*** Begin section ***

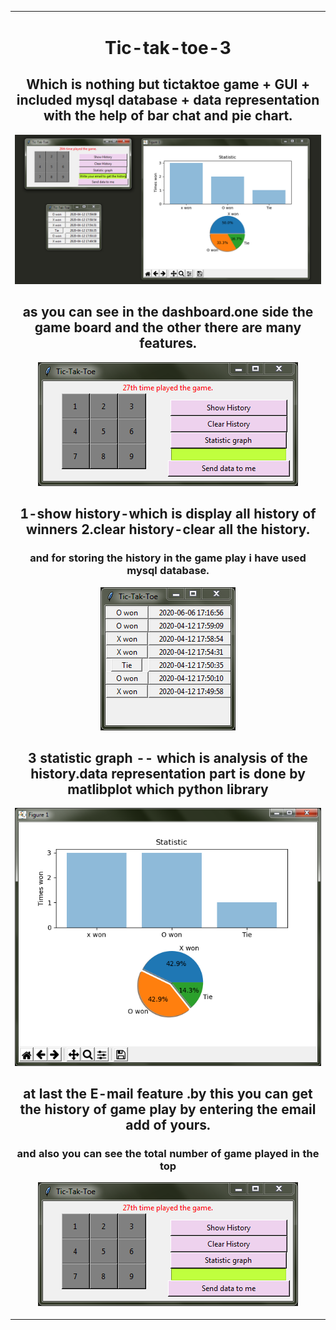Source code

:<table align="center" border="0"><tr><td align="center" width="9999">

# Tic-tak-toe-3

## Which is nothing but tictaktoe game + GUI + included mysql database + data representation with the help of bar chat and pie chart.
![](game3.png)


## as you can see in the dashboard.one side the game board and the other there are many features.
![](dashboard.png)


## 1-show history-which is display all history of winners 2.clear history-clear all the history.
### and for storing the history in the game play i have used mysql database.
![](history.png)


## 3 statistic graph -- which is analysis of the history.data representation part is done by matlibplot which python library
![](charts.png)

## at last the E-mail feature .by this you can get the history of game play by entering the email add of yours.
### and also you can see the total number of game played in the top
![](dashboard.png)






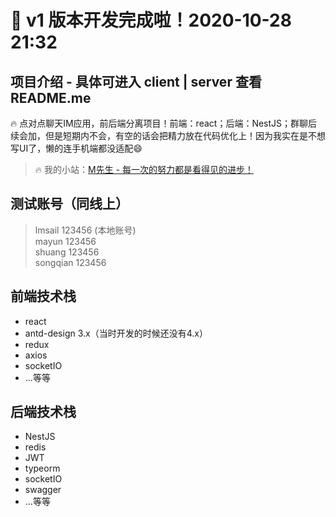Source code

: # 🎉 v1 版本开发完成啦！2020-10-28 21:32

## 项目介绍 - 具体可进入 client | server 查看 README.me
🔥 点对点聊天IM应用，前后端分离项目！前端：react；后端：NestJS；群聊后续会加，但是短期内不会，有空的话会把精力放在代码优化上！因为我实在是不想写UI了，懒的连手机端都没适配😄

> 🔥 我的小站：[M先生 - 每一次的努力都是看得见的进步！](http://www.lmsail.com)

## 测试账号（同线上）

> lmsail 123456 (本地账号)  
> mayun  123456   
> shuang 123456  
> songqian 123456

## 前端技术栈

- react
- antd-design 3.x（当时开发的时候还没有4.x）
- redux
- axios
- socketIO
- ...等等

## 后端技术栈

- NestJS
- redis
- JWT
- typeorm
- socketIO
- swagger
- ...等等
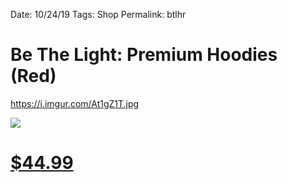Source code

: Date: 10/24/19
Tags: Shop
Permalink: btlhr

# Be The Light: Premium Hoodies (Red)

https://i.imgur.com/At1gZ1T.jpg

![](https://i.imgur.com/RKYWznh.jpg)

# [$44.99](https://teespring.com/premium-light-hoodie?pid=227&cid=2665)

*** End section ***

Set the pictures aside and transcribe exactly the stretch of lines above, beginning with the one holding "- antd-design 3.x（当时开发的时候还没有4.x）" and ending with the one holding "https://i.imgur.com/At1gZ1T.jpg".

- antd-design 3.x（当时开发的时候还没有4.x）
- redux
- axios
- socketIO
- ...等等

## 后端技术栈

- NestJS
- redis
- JWT
- typeorm
- socketIO
- swagger
- ...等等
Source code

: Date: 10/24/19
Tags: Shop
Permalink: btlhr

# Be The Light: Premium Hoodies (Red)

https://i.imgur.com/At1gZ1T.jpg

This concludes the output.